AzureML studio allows the user to manage their dataset and datastores directly inside the portal.
A Dataset is a resource for exploring, transforming and managing data in Azure Machine Learning. Datasets enable:
-
Easy access to data: without worrying about connection strings or data paths. Only keep a single copy of data in the storage service of your choice.
-
Training with big data: seamless integration with Azure Machine Learning features like labelling, training products and pipelines. Users can share and reuse datasets in various experiments.
-
Tracking data usage: Azure ML automatically tracks which version of the dataset was used for the ML experiment and produced which model.
-
Navigate to the left pane of your workspace. Select Datasets under the Assets section.
Click on 'Create dataset' and choose 'From local files'. Name the dataset 'IBM-Employee-Attrition' and then click 'Next'. Make sure to leave the dataset type as Tabular.

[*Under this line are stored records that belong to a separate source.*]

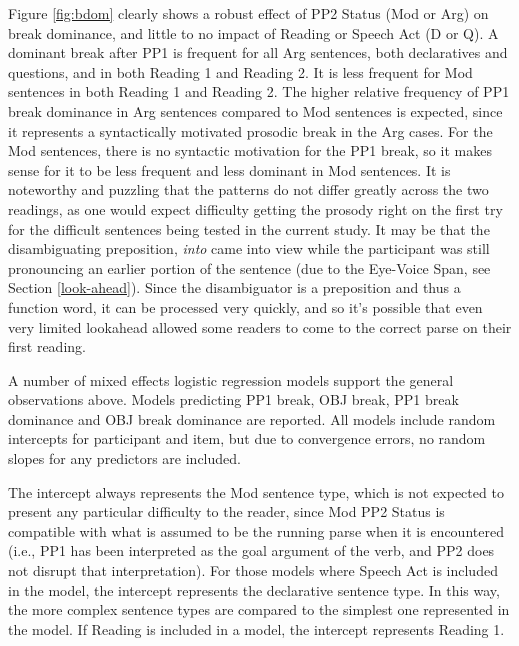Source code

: \documentclass[11pt,oneside]{book}
\begin{document}
Figure \ref{fig:bdom} clearly shows a robust effect of PP2 Status (Mod or Arg) on break dominance, and little to no impact of Reading or Speech Act (D or Q). A dominant break after PP1 is frequent for all Arg sentences, both declaratives and questions, and in both Reading 1 and Reading 2. It is less frequent for Mod sentences in both Reading 1 and Reading 2. The higher relative frequency of PP1 break dominance in Arg sentences compared to Mod sentences is expected, since it represents a syntactically motivated prosodic break in the Arg cases. For the Mod sentences, there is no syntactic motivation for the PP1 break, so it makes sense for it to be less frequent and less dominant in Mod sentences.
It is noteworthy and puzzling that the patterns do not differ greatly across the two readings, as one would expect difficulty getting the prosody right on the first try for the difficult sentences being tested in the current study. It may be that the disambiguating preposition, \emph{into} came into view while the participant was still pronouncing an earlier portion of the sentence (due to the Eye-Voice Span, see Section \ref{look-ahead}). Since the disambiguator is a preposition and thus a function word, it can be processed very quickly, and so it's possible that even very limited lookahead allowed some readers to come to the correct parse on their first reading.

A number of mixed effects logistic regression models support the general observations above. Models predicting PP1 break, OBJ break, PP1 break dominance and OBJ break dominance are reported. All models include random intercepts for participant and item, but due to convergence errors, no random slopes for any predictors are included.

The intercept always represents the Mod sentence type, which is not expected to present any particular difficulty to the reader, since Mod PP2 Status is compatible with what is assumed to be the running parse when it is encountered (i.e., PP1 has been interpreted as the goal argument of the verb, and PP2 does not disrupt that interpretation). For those models where Speech Act is included in the model, the intercept represents the declarative sentence type. In this way, the more complex sentence types are compared to the simplest one represented in the model. If Reading is included in a model, the intercept represents Reading 1.
\end{document}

- Click 'Browse', choose the file you had downloaded, and click 'Next' to create the dataset in the workspace's default Blob storage.
- Click 'Next' through the following "Settings and preview" and "Schema" sections to verify that everything looks correct.

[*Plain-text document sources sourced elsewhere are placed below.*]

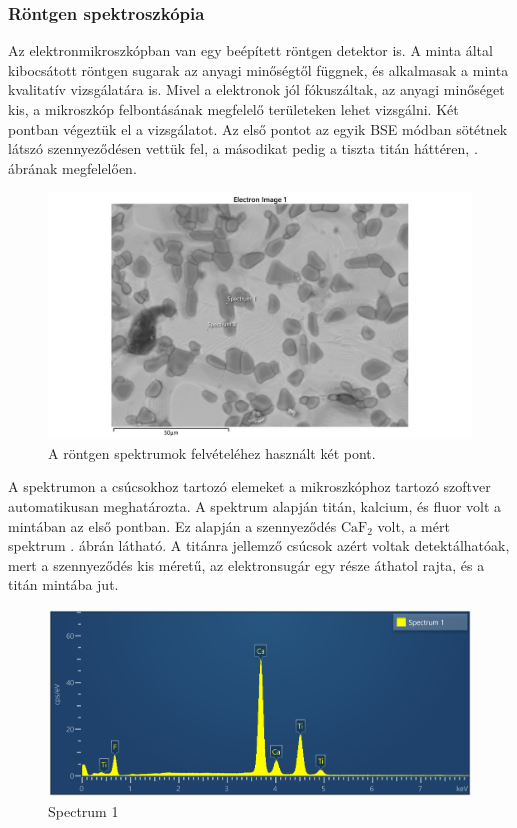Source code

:\documentclass[pdftex,12pt,a4paper]{article}
\begin{document}
		\subsubsection{Röntgen spektroszkópia}
			Az elektronmikroszkópban van egy beépített röntgen detektor is. A minta által kibocsátott röntgen sugarak az anyagi minőségtől függnek, és alkalmasak a minta kvalitatív vizsgálatára is. Mivel a elektronok jól fókuszáltak, az anyagi minőséget kis, a mikroszkóp felbontásának megfelelő területeken lehet vizsgálni. Két pontban végeztük el a vizsgálatot. Az első pontot az egyik BSE módban sötétnek látszó szennyeződésen vettük fel, a másodikat pedig a tiszta titán háttéren, . ábrának megfelelően.
			\begin{figure}[H]
				\centering
				\includegraphics[scale=0.7]{./figs/spots.png}
				\caption{A röntgen spektrumok felvételéhez használt két pont.}
				\label{spots}
			\end{figure}
			A spektrumon a csúcsokhoz tartozó elemeket a mikroszkóphoz tartozó szoftver automatikusan meghatározta. A spektrum alapján titán, kalcium, és fluor volt a mintában az első pontban. Ez alapján a szennyeződés $\text{CaF}_2$ volt, a mért spektrum . ábrán látható. A titánra jellemző csúcsok azért voltak detektálhatóak, mert a szennyeződés kis méretű, az elektronsugár egy része áthatol rajta, és a titán mintába jut.
			\begin{figure}[H]
				\centering
				\includegraphics[scale=0.7]{./figs/spectrum1.png}
				\caption{Spectrum 1}
				\label{spectrum1}
			\end{figure}
\end{document}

- Finally, in the "Confirm Details" section, select "Profile this dataset after creation" and specify the compute resource that you previously created as the compute to use for profiling.
-
Now, click on the newly created dataset and click 'Explore'. Here you can see the fields of the Tabular dataset.
-
To view the profile of the dataset we generated in the previous step, click the "Profile" tab. If you want to regenerate a profile (or you created the dataset without selecting the profile option), you can click "Generate profile" and select a cluster to generate profile information for the dataset.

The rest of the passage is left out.